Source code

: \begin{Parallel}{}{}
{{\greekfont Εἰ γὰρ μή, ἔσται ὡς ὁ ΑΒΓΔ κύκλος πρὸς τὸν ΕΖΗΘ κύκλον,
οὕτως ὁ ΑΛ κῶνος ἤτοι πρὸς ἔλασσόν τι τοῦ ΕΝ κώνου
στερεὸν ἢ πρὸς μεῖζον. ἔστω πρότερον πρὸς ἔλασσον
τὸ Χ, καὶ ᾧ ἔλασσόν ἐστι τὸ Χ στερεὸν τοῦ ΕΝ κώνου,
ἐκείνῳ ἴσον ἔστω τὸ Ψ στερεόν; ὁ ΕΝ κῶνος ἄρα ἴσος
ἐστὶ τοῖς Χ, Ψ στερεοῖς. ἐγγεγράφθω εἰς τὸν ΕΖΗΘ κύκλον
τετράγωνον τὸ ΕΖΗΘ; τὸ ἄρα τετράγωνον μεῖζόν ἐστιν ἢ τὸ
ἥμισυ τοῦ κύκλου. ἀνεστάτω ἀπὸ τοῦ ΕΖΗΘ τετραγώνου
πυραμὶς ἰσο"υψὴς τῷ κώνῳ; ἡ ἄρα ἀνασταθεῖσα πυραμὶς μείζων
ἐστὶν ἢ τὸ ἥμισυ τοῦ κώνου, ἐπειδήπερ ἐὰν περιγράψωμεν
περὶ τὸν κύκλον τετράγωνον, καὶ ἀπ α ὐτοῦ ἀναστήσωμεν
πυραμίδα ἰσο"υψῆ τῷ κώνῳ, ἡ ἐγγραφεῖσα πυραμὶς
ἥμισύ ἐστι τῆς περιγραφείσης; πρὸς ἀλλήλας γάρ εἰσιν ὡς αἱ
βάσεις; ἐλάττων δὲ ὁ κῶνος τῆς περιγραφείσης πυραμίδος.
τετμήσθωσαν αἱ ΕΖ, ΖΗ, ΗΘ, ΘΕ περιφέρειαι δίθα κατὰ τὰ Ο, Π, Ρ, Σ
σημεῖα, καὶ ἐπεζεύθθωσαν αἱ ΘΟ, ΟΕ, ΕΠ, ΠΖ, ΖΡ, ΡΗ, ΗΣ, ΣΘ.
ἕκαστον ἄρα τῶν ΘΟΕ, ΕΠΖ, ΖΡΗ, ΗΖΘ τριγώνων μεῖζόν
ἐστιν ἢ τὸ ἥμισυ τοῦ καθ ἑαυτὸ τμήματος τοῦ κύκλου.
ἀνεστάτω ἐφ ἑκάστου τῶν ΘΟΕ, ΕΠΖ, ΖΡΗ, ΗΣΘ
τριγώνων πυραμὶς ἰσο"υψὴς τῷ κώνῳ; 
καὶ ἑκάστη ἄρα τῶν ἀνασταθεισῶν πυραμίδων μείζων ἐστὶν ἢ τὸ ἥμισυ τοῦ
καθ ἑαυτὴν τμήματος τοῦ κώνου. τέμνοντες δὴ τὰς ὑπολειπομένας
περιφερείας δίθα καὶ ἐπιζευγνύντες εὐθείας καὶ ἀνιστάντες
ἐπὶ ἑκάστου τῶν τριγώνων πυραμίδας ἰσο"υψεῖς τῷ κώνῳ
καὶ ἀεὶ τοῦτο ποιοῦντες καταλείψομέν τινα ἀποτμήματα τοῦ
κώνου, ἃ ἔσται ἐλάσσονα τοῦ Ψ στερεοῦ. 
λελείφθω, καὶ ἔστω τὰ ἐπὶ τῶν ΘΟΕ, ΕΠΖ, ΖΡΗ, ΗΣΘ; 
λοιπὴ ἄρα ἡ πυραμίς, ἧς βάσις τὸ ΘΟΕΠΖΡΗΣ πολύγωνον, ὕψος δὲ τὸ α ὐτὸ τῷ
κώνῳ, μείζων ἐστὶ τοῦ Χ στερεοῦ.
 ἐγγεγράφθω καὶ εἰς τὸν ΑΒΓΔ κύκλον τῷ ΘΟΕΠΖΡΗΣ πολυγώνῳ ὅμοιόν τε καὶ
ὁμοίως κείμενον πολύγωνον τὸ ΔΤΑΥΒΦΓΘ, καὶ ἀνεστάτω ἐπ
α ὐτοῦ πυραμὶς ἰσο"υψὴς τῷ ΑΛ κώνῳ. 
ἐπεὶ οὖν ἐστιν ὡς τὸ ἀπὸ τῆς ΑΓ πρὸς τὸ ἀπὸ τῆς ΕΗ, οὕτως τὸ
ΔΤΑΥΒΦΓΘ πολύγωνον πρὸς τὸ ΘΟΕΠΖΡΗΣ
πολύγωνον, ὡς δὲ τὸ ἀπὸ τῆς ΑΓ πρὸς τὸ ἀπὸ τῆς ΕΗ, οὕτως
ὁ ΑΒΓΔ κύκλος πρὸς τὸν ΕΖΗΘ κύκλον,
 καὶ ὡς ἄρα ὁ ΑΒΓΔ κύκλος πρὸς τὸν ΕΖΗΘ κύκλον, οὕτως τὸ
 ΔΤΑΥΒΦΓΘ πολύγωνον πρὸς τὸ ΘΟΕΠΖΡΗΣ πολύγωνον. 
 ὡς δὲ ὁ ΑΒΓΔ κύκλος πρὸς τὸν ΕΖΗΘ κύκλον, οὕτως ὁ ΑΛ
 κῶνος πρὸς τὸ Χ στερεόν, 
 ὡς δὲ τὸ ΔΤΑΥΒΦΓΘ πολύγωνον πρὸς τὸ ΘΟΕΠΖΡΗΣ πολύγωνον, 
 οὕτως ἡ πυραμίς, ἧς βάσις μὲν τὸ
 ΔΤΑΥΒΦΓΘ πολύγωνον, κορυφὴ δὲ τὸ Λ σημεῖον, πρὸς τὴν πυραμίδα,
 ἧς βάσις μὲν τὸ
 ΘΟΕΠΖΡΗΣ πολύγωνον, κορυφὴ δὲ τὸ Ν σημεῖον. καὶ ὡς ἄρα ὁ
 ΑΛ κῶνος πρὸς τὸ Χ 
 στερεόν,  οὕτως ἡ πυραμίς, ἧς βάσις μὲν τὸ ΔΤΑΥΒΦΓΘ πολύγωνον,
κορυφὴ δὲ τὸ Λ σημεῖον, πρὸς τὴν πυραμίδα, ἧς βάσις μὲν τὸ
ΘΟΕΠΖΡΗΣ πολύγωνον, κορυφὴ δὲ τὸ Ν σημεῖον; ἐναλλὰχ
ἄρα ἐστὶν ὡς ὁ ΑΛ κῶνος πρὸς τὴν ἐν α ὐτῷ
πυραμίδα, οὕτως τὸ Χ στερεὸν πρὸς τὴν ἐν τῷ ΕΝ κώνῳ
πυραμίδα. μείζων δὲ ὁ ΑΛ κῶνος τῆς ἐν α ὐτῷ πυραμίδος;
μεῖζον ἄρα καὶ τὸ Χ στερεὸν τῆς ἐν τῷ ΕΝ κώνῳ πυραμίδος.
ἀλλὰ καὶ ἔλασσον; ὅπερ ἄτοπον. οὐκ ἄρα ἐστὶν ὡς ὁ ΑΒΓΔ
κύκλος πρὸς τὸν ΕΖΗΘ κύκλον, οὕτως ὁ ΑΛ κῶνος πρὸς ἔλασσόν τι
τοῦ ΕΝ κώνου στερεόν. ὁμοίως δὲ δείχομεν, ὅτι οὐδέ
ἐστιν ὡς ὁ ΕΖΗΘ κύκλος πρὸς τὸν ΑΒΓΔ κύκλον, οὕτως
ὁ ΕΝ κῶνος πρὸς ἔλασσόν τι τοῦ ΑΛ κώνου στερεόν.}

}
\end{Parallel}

□ □ □

The problem:
When you reach the line with "ἐγγεγράφθω καὶ εἰς" in the records above, start writing out lines exactly, and stop once the line with "πολύγωνον, ὡς δὲ" has been written; include nothing else.

Reply to the exercise:
 ἐγγεγράφθω καὶ εἰς τὸν ΑΒΓΔ κύκλον τῷ ΘΟΕΠΖΡΗΣ πολυγώνῳ ὅμοιόν τε καὶ
ὁμοίως κείμενον πολύγωνον τὸ ΔΤΑΥΒΦΓΘ, καὶ ἀνεστάτω ἐπ
α ὐτοῦ πυραμὶς ἰσο"υψὴς τῷ ΑΛ κώνῳ. 
ἐπεὶ οὖν ἐστιν ὡς τὸ ἀπὸ τῆς ΑΓ πρὸς τὸ ἀπὸ τῆς ΕΗ, οὕτως τὸ
ΔΤΑΥΒΦΓΘ πολύγωνον πρὸς τὸ ΘΟΕΠΖΡΗΣ
πολύγωνον, ὡς δὲ τὸ ἀπὸ τῆς ΑΓ πρὸς τὸ ἀπὸ τῆς ΕΗ, οὕτως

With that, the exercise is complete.